I’ve been quiet for a while, but for good reason—more on that later. Today, I’m sharing the messy, challenging, and surprisingly fulfilling path I took to learn commercial FEM software.
If you’re navigating the same struggles in your FEM software journey—confusing GUIs, cryptic errors, trial-and-error modeling—you’re not alone.
Phase 1: The “Click & Hope” Era
Like many beginners, I started with no real foundation. I blindly followed tutorials, clicked buttons, and prayed the mesh would run. I had no clue about the logic behind what I was doing.
It worked—sometimes. But more often, I was frustrated, stuck on errors I didn’t understand, and wasting hours on basic mistakes.
❗ Common beginner pain: GUI confusion, simulation errors, no theoretical base.
Phase 2: The Lifeline
At this point, I reached out to experts. Their help was fast and useful—but temporary. I fixed immediate problems, but deeper ones always came back.
Without a solid grasp of the fundamentals, every new task felt like reinventing the wheel.
✅ Lesson learned: Quick fixes aren’t enough without understanding theory.
Phase 3: Back to Basics
I finally decided to dive deep into the core of finite element theory and solid mechanics. It was tough, but it gave me clarity.
Then came the second mountain: coding. I learned Python scripting for automation, and tackled FORTRAN subroutines for advanced FEM models.
Even now, I believe the lack of good resources—especially for niche subroutines—is a real obstacle. (If only I had found **Lonny Thompson’s explanations sooner!)
🔍 Still a gap in the field: Clear guides for subroutines in FORTRAN and real-case Python integration.
Phase 4: The Validation Wall
Even after understanding theory and writing code, model validation remains a major challenge.
How do you prove your model is right?
What if you’re using the wrong assumptions?
Is it reliable for publication or real-world application?
💡 Pro tip: Validation is a skill in itself. Build benchmark cases and compare with peer-reviewed data.
Your Turn: What Was Your Biggest Challenge in Learning Simulation?
Fundamentals?
Coding?
Model verification?
Let me know in the comments—I’d love to hear about your path!
The Hidden Cost of Reinventing the Wheel
(Part 2 of 3 from My FEM software Journey)
Here’s a hard truth: Replicating a model from a paper can take 2 to 6 months.
Most of that time? Trial and error.
Despite having the knowledge and skills, we waste countless hours rebuilding models that have already been validated by others.
❌ We duplicate solved problems.
✅ We need validated, shareable simulations.

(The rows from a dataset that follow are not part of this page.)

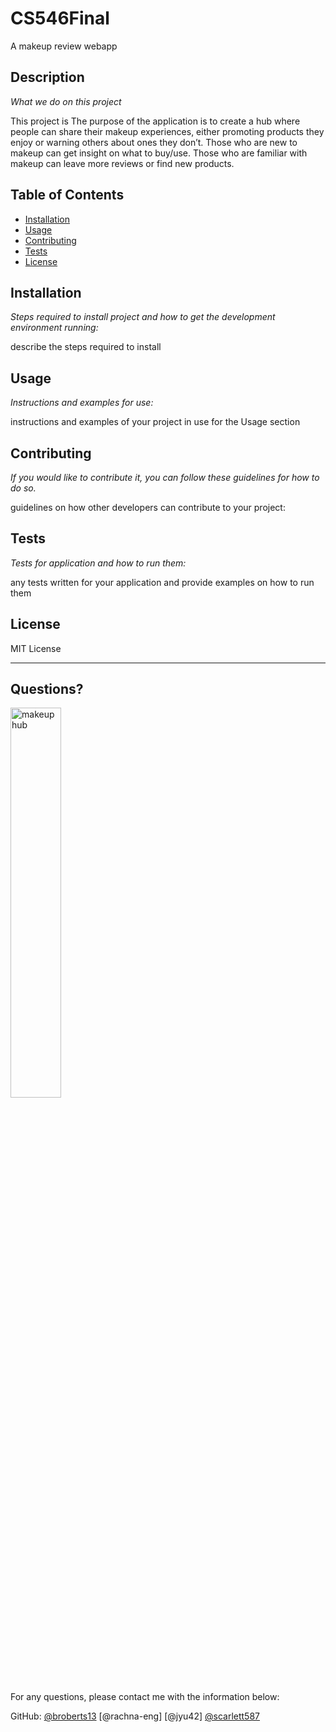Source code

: # CS546Final
A makeup review webapp
## Description 
  
  *What we do on this project* 
  
  This project is The purpose of the application is to create a hub where people can share their makeup experiences, either promoting products they enjoy or warning others about ones they don’t. Those who are new to makeup can get insight on what to buy/use. Those who are familiar with makeup can leave more reviews or find new products.

  ## Table of Contents
  * [Installation](#installation)
  * [Usage](#usage)
  * [Contributing](#contributing)
  * [Tests](#tests)
  * [License](#license)
  
  ## Installation
  
  *Steps required to install project and how to get the development environment running:*
  
  describe the steps required to install
  
  ## Usage 
  
  *Instructions and examples for use:*
  
  instructions and examples of your project in use for the Usage section
  
  ## Contributing
  
  *If you would like to contribute it, you can follow these guidelines for how to do so.*
  
  guidelines on how other developers can contribute to your project:
  
  ## Tests
  
  *Tests for application and how to run them:*
  
  any tests written for your application and provide examples on how to run them
  
  ## License
  
  MIT License
  
  ---
  
  ## Questions?

  <img src="https://images.unsplash.com/photo-1596462502278-27bfdc403348?ixlib=rb-1.2.1&ixid=MnwxMjA3fDB8MHxwaG90by1wYWdlfHx8fGVufDB8fHx8&auto=format&fit=crop&w=1480&q=80" alt="makeuphub" width="40%" />
  
  For any questions, please contact me with the information below:
 
  GitHub: [@broberts13](https://api.github.com/users/broberts13)
  [@rachna-eng]
  [@jyu42]
  [@scarlett587](https://api.github.com/scarlett587)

What If We Stopped Duplicating and Started Sharing?
Imagine a world where:
🔄 Researchers publish validated models and earn citations + income
⚡ Engineers access ready-to-use simulations, saving months of work
🔗 Collaboration fuels real progress, not repetition
That’s when we decided to act.
Introducing Engineering Downloads
Community-Powered Progress
We built Engineering Downloads to fix this problem.
A collaborative hub where:
📤 Researchers can upload and share verified models
📥 Engineers can download tested simulations for real-world use
📈 Everyone accelerates innovation (instead of repeating the same loops)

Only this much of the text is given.